# Document images with source code:
******************************

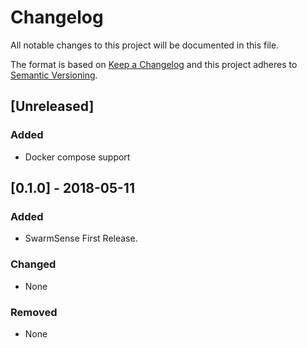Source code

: # Changelog
All notable changes to this project will be documented in this file.

The format is based on [Keep a Changelog](https://keepachangelog.com/en/1.0.0/)
and this project adheres to [Semantic Versioning](https://semver.org/spec/v2.0.0.html).

## [Unreleased]
### Added
- Docker compose support

## [0.1.0] - 2018-05-11
### Added
- SwarmSense First Release.

### Changed
- None

### Removed
- None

******************************

# Exercise brief:
The entries need to be restated exactly, and their pictures left out.

# Reply:
Source code

: # Changelog
All notable changes to this project will be documented in this file.

The format is based on [Keep a Changelog](https://keepachangelog.com/en/1.0.0/)
and this project adheres to [Semantic Versioning](https://semver.org/spec/v2.0.0.html).

## [Unreleased]
### Added
- Docker compose support

## [0.1.0] - 2018-05-11
### Added
- SwarmSense First Release.

### Changed
- None

### Removed
- None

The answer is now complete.